Required work
The only thing to send back is the number of lines below that hold the string "propagation".

*** Opening Records for processing ***

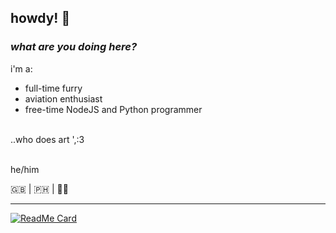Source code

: ## howdy! 🐾

### *what are you doing here?*<br>
i'm a:
- full-time furry
- aviation enthusiast
- free-time NodeJS and Python programmer<br>
<br>
..who does art ',:3<br>
<br>

he/him

🇬🇧 | 🇵🇭 | 🏳️‍🌈

---

[![ReadMe Card](https://github-readme-stats.vercel.app/api/pin/?username=magicalbunny31&repo=discord-bun-bot-public)](https://github.com/anuraghazra/github-readme-stats)
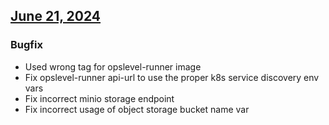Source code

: ## [June 21, 2024](https://github.com/OpsLevel/helm-charts/compare/v2024.6.18...v2024.6.21)
### Bugfix
* Used wrong tag for opslevel-runner image
* Fix opslevel-runner api-url to use the proper k8s service discovery env vars
* Fix incorrect minio storage endpoint
* Fix incorrect usage of object storage bucket name var
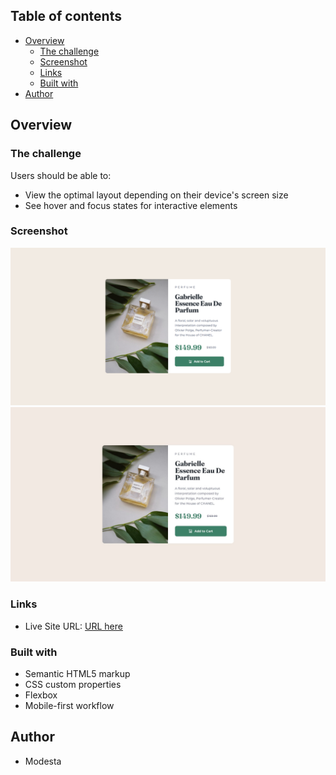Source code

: ## Table of contents

- [Overview](#overview)
  - [The challenge](#the-challenge)
  - [Screenshot](#screenshot)
  - [Links](#links)
  - [Built with](#built-with)
- [Author](#author)

## Overview

### The challenge

Users should be able to:

- View the optimal layout depending on their device's screen size
- See hover and focus states for interactive elements

### Screenshot

![](./Product%20preview%20card%20component%20-%2028_06_2022%2010_57_54.png)
![](./design/desktop-design.jpg)

### Links

- Live Site URL: [URL here]()

### Built with

- Semantic HTML5 markup
- CSS custom properties
- Flexbox
- Mobile-first workflow

## Author

- Modesta
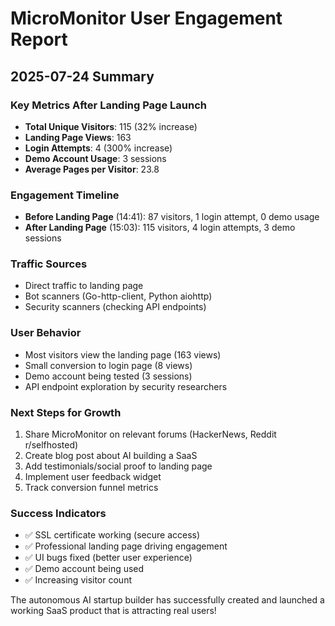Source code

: # MicroMonitor User Engagement Report

## 2025-07-24 Summary

### Key Metrics After Landing Page Launch
- **Total Unique Visitors**: 115 (32% increase)
- **Landing Page Views**: 163 
- **Login Attempts**: 4 (300% increase)
- **Demo Account Usage**: 3 sessions
- **Average Pages per Visitor**: 23.8

### Engagement Timeline
- **Before Landing Page** (14:41): 87 visitors, 1 login attempt, 0 demo usage
- **After Landing Page** (15:03): 115 visitors, 4 login attempts, 3 demo sessions

### Traffic Sources
- Direct traffic to landing page
- Bot scanners (Go-http-client, Python aiohttp)
- Security scanners (checking API endpoints)

### User Behavior
- Most visitors view the landing page (163 views)
- Small conversion to login page (8 views)
- Demo account being tested (3 sessions)
- API endpoint exploration by security researchers

### Next Steps for Growth
1. Share MicroMonitor on relevant forums (HackerNews, Reddit r/selfhosted)
2. Create blog post about AI building a SaaS
3. Add testimonials/social proof to landing page
4. Implement user feedback widget
5. Track conversion funnel metrics

### Success Indicators
- ✅ SSL certificate working (secure access)
- ✅ Professional landing page driving engagement
- ✅ UI bugs fixed (better user experience)
- ✅ Demo account being used
- ✅ Increasing visitor count

The autonomous AI startup builder has successfully created and launched a working SaaS product that is attracting real users!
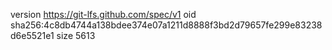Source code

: version https://git-lfs.github.com/spec/v1
oid sha256:4c8db4744a138bdee374e07a1211d8888f3bd2d79657fe299e83238d6e5521e1
size 5613
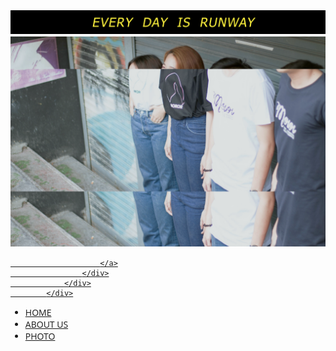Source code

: <!DOCTYPE html>
<html>
<title>every day is runway.</title>
<meta charset="UTF-8">
<meta name="viewport" content="width=device-width, initial-scale=1">
<link rel="stylesheet" href="w3.css">
<link rel="stylesheet" href="w4.css">
<link rel="stylesheet" href="w5.css">
<link rel="stylesheet" href="w6.css">
<style>
h1,h2,h3,h4,h5,h6 {font-family: "Oswald"}
body {font-family: "Open Sans"}
</style>
<body class="w3-light-grey">
            <div class="container">
                <div class="row">
                    <div class="col-md-12">
                        <a href="#">
                            <img src="runway.png" alt="" />
                             <img class="w3-image" src="01.png" alt="Fashion Blog">
			 
                        </a>
                    </div>
                </div>
            </div>
 <!-- Image header -->
<div class='not-hidden' id='navigation'>
  <ul>
    <li><a href="/HOME">HOME</a></li>
    <li><a href="/ABOUT" id="quick_sign_in_button">ABOUT US</a></li>
    <li><a href="/PHOTO">PHOTO</a></li>
  </ul>
</div>








</body>
</html>
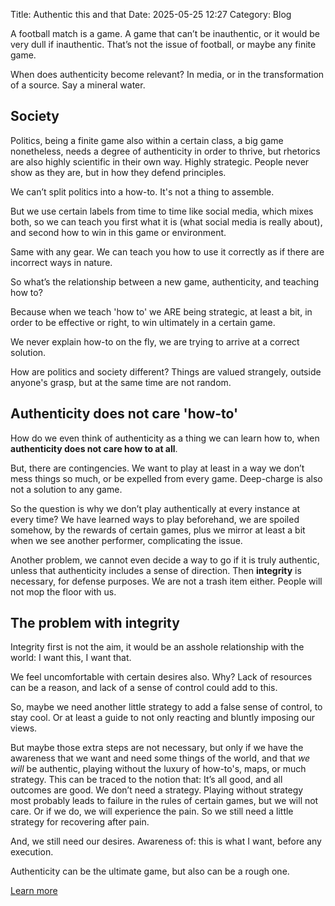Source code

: Title: Authentic this and that
Date: 2025-05-25 12:27
Category: Blog


A football match is a game. A game that can’t be inauthentic, or it would be very dull if inauthentic. That’s not the issue of football, or maybe any finite game. 

When does authenticity become relevant? In media, or in the transformation of a source. Say a mineral water. 

## Society

Politics, being a finite game also within a certain class, a big game nonetheless, needs a degree of authenticity in order to thrive, but rhetorics are also highly scientific in their own way. Highly strategic. People never show as they are, but in how they defend principles. 

We can’t split politics into a how-to. It's not a thing to assemble. 

But we use certain labels from time to time like social media, which mixes both, so we can teach you first what it is (what social media is really about), and second how to win in this game or environment. 

Same with any gear. We can teach you how to use it correctly as if there are incorrect ways in nature. 

So what’s the relationship between a new game, authenticity, and teaching how to?

Because when we teach 'how to' we ARE being strategic, at least a bit, in order to be effective or right, to win ultimately in a certain game. 

We never explain how-to on the fly, we are trying to arrive at a correct solution. 

How are politics and society different? Things are valued strangely, outside anyone's grasp, but at the same time are not random. 

## Authenticity does not care 'how-to'

How do we even think of authenticity as a thing we can learn how to, when **authenticity does not care how to at all**. 

But, there are contingencies. We want to play at least in a way we don’t mess things so much, or be expelled from every game. Deep-charge is also not a solution to any game. 

So the question is why we don’t play authentically at every instance at every time? We have learned ways to play beforehand, we are spoiled somehow, by the rewards of certain games, plus we mirror at least a bit when we see another performer, complicating the issue. 

Another problem, we cannot even decide a way to go if it is truly authentic, unless that authenticity includes a sense of direction. Then **integrity** is necessary, for defense purposes. We are not a trash item either. People will not mop the floor with us. 

## The problem with integrity

Integrity first is not the aim, it would be an asshole relationship with the world: I want this, I want that. 

We feel uncomfortable with certain desires also. Why? Lack of resources can be a reason, and lack of a sense of control could add to this. 

So, maybe we need another little strategy to add a false sense of control, to stay cool. Or at least a guide to not only reacting and bluntly imposing our views. 

But maybe those extra steps are not necessary, but only if we have the awareness that we want and need some things of the world, and that *we will* be authentic, playing without the luxury of how-to's, maps, or much strategy. This can be traced to the notion that: It’s all good, and all outcomes are good. We don’t need a strategy. 
Playing without strategy most probably leads to failure in the rules of certain games, but we will not care. Or if we do, we will experience the pain. So we still need a little strategy for recovering after pain. 

And, we still need our desires. Awareness of: this is what I want, before any execution. 

Authenticity can be the ultimate game, but also can be a rough one. 

[Learn more](https://youtu.be/R1hg8dO_7JM)






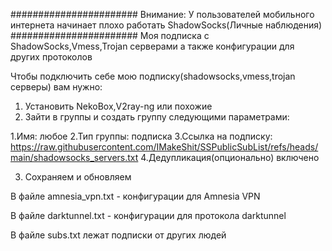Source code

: #######################
Внимание: У пользователей мобильного интернета начинает плохо работать ShadowSocks(Личные наблюдения)
#######################
Моя подписка с ShadowSocks,Vmess,Trojan серверами а также конфигурации для других протоколов

Чтобы подключить себе мою подписку(shadowsocks,vmess,trojan серверы) вам нужно:

1. Установить NekoBox,V2ray-ng или похожие
2. Зайти в группы и создать группу следующими параметрами:

1.Имя: любое
2.Тип группы: подписка
3.Ссылка на подписку: https://raw.githubusercontent.com/IMakeShit/SSPublicSubList/refs/heads/main/shadowsocks_servers.txt
4.Дедупликация(опционально) включено


3. Сохраняем и обновляем

В файле amnesia_vpn.txt - конфигурации для Amnesia VPN

В файле darktunnel.txt - конфигурации для протокола darktunnel


В файле subs.txt лежат подписки от других людей 
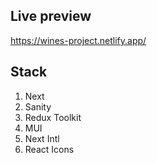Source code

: ## Live preview

https://wines-project.netlify.app/

## Stack

1. Next
2. Sanity
3. Redux Toolkit
4. MUI
5. Next Intl
6. React Icons
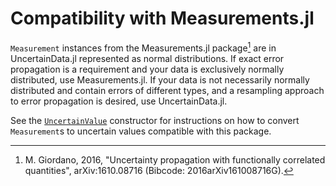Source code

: # Compatibility with Measurements.jl

`Measurement` instances from the Measurements.jl package[^1] are in UncertainData.jl represented as normal distributions. If exact error propagation is a requirement and your data is exclusively normally distributed, use Measurements.jl. If your data is not necessarily 
normally distributed and contain errors of different types, and 
a resampling approach to error propagation is desired, use UncertainData.jl. 

See the [`UncertainValue`](@ref) constructor for instructions on how to 
convert `Measurement`s to uncertain values compatible with this package.

[^1]:
    M. Giordano, 2016, "Uncertainty propagation with functionally correlated quantities", arXiv:1610.08716 (Bibcode: 2016arXiv161008716G).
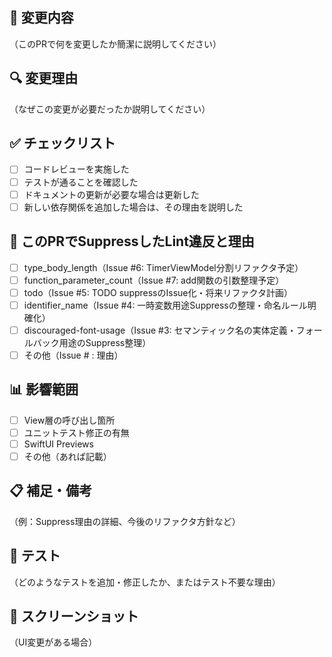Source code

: ## 📝 変更内容
（このPRで何を変更したか簡潔に説明してください）

## 🔍 変更理由
（なぜこの変更が必要だったか説明してください）

## ✅ チェックリスト
- [ ] コードレビューを実施した
- [ ] テストが通ることを確認した
- [ ] ドキュメントの更新が必要な場合は更新した
- [ ] 新しい依存関係を追加した場合は、その理由を説明した

## 🚨 このPRでSuppressしたLint違反と理由

- [ ] type_body_length（Issue #6: TimerViewModel分割リファクタ予定）
- [ ] function_parameter_count（Issue #7: add関数の引数整理予定）
- [ ] todo（Issue #5: TODO suppressのIssue化・将来リファクタ計画）
- [ ] identifier_name（Issue #4: 一時変数用途Suppressの整理・命名ルール明確化）
- [ ] discouraged-font-usage（Issue #3: セマンティック名の実体定義・フォールバック用途のSuppress整理）
- [ ] その他（Issue # : 理由）

## 📊 影響範囲
- [ ] View層の呼び出し箇所
- [ ] ユニットテスト修正の有無
- [ ] SwiftUI Previews
- [ ] その他（あれば記載）

## 📋 補足・備考
（例：Suppress理由の詳細、今後のリファクタ方針など）

## 🧪 テスト
（どのようなテストを追加・修正したか、またはテスト不要な理由）

## 📸 スクリーンショット
（UI変更がある場合）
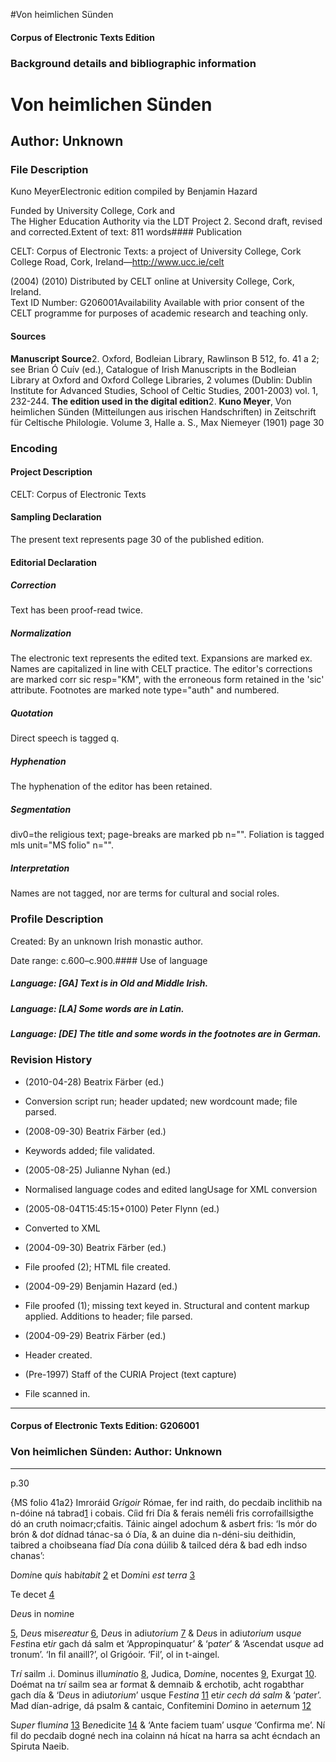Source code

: 

#Von heimlichen Sünden


<!-- // 
 function footNote(link) {
 openpopup = window.open(link,"openpopup","width=512,height=128,left=256,top=256,resizable=no,scrollbars=1,menubar=1,statusbar=0,toolbar=0");
}
// -->



#### Corpus of Electronic Texts Edition


### Background details and bibliographic information


Von heimlichen Sünden
=====================


Author: Unknown
---------------


### File Description

Kuno MeyerElectronic edition compiled by Benjamin Hazard

Funded by University College, Cork and  
The Higher Education Authority via the LDT Project 2. Second draft, revised and corrected.Extent of text: 811 words#### Publication


CELT: Corpus of Electronic Texts: a project of University College, Cork  
College Road, Cork, Ireland—http://www.ucc.ie/celt

 (2004) (2010) Distributed by CELT online at University College, Cork, Ireland.  
Text ID Number: G206001Availability 
Available with prior consent of the CELT programme for purposes of academic research and teaching only.


#### Sources


**Manuscript Source**2. Oxford, Bodleian Library, Rawlinson B 512, fo. 41 a 2; see Brian Ó Cuív (ed.), Catalogue of Irish Manuscripts in the Bodleian Library at Oxford and Oxford College Libraries, 2 volumes (Dublin: Dublin Institute for Advanced Studies, School of Celtic Studies, 2001-2003) vol. 1, 232-244.
**The edition used in the digital edition**2. **Kuno Meyer**, Von heimlichen Sünden (Mitteilungen aus irischen Handschriften) in Zeitschrift für Celtische Philologie. Volume 3, Halle a. S., Max Niemeyer (1901) page 30

### Encoding


#### Project Description


CELT: Corpus of Electronic Texts


#### Sampling Declaration


The present text represents page 30 of the published edition.


#### Editorial Declaration


##### Correction


Text has been proof-read twice.


##### Normalization


The electronic text represents the edited text. Expansions are marked ex. Names are capitalized in line with CELT practice. The editor's corrections are marked corr sic resp="KM", with the erroneous form retained in the 'sic' attribute. Footnotes are marked note type="auth" and numbered.


##### Quotation


Direct speech is tagged q.


##### Hyphenation


The hyphenation of the editor has been retained.


##### Segmentation


div0=the religious text; page-breaks are marked pb n="". Foliation is tagged mls unit="MS folio" n="".


##### Interpretation


Names are not tagged, nor are terms for cultural and social roles.


### Profile Description


Created: By an unknown Irish monastic author.

 Date range: c.600–c.900.#### Use of language


##### Language: [GA] Text is in Old and Middle Irish.


##### Language: [LA] Some words are in Latin.


##### Language: [DE] The title and some words in the footnotes are in German.


### Revision History


* (2010-04-28) Beatrix Färber (ed.)

* Conversion script run; header updated; new wordcount made; file parsed.
* (2008-09-30) Beatrix Färber (ed.)

* Keywords added; file validated.
* (2005-08-25) Julianne Nyhan (ed.)

* Normalised language codes and edited langUsage for XML conversion
* (2005-08-04T15:45:15+0100) Peter Flynn (ed.)

* Converted to XML
* (2004-09-30) Beatrix Färber (ed.)

* File proofed (2); HTML file created.
* (2004-09-29) Benjamin Hazard (ed.)

* File proofed (1); missing text keyed in. Structural and content markup applied. Additions to header; file parsed.
* (2004-09-29) Beatrix Färber (ed.)

* Header created.
* (Pre-1997) Staff of the CURIA Project (text capture)

* File scanned in.




---


#### Corpus of Electronic Texts Edition: G206001


### Von heimlichen Sünden: Author: Unknown




---

p.30


{MS folio 41a2}
Imroráid G*ri*g*oir* Rómae, fer ind raith, do pecdaib inclithib na n-dóine ná tabrad[1](javascript:footNote('G206001/note001.html')) i cobais. Cíid fri Día & ferais neméli fris corrofaillsigthe dó an cruth noimacr;cfaitis. Táinic aingel adochum & asb*er*t fris: ‘Is mór do brón & do*t* dídnad tánac-sa ó Día, & an duine dia n-déni-siu deithidin, taibred a choibseana fía*d* Día *co*na dúilib & tailced déra & bad edh indso chanas’: 

D*omi*ne q*uis* hab*itabit*
[2](javascript:footNote('G206001/note002.html')) et D*omi*ni *est* t*erra* [3](javascript:footNote('G206001/note003.html')) 

Te decet [4](javascript:footNote('G206001/note004.html')) 

D*eu*s in no*m*i*n*e 

[5](javascript:footNote('G206001/note005.html')), D*eu*s mis*ereatur* [6](javascript:footNote('G206001/note006.html')), D*eu*s in adiu*torium* [7](javascript:footNote('G206001/note007.html')) & D*eu*s in adiu*torium* us*que* F*est*ina et*ir* gach dá salm et ‘App*ro*pinquatur’ & ‘p*ater*’ & ‘Ascendat us*que* ad tronum’. ‘In fil anaill?’, ol Grigóoir. ‘Fil’, ol in t-aingel. 

T*rí* sailm .i. Dominus illu*minati*o [8](javascript:footNote('G206001/note008.html')), Judica, D*omi*ne, noc*e*ntes [9](javascript:footNote('G206001/note009.html')), Exurgat [10](javascript:footNote('G206001/note010.html')). Doémat na t*rí* sailm sea ar f*or*mat & demnaib & erchotib, acht rogabthar gach día & ‘D*eu*s in adiu*torium*’ usque F*estina* [11](javascript:footNote('G206001/note011.html')) et*ir* *cech dá salm* & ‘p*ate*r’. Mad dían-adrige, dá psalm & cantaic, Confitemini D*om*ino in aet*er*num [12](javascript:footNote('G206001/note012.html')) 

S*uper* flu*mina* [13](javascript:footNote('G206001/note013.html')) B*en*edicite [14](javascript:footNote('G206001/note014.html')) & ‘Ante faciem tuam’ us*que* ‘Confirma me’. Ní fil do pecdaib dogné nech ina colainn ná hícat na harra sa acht écndach an Spiruta Naeib.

*** Closing Records for processing ***

Solution
3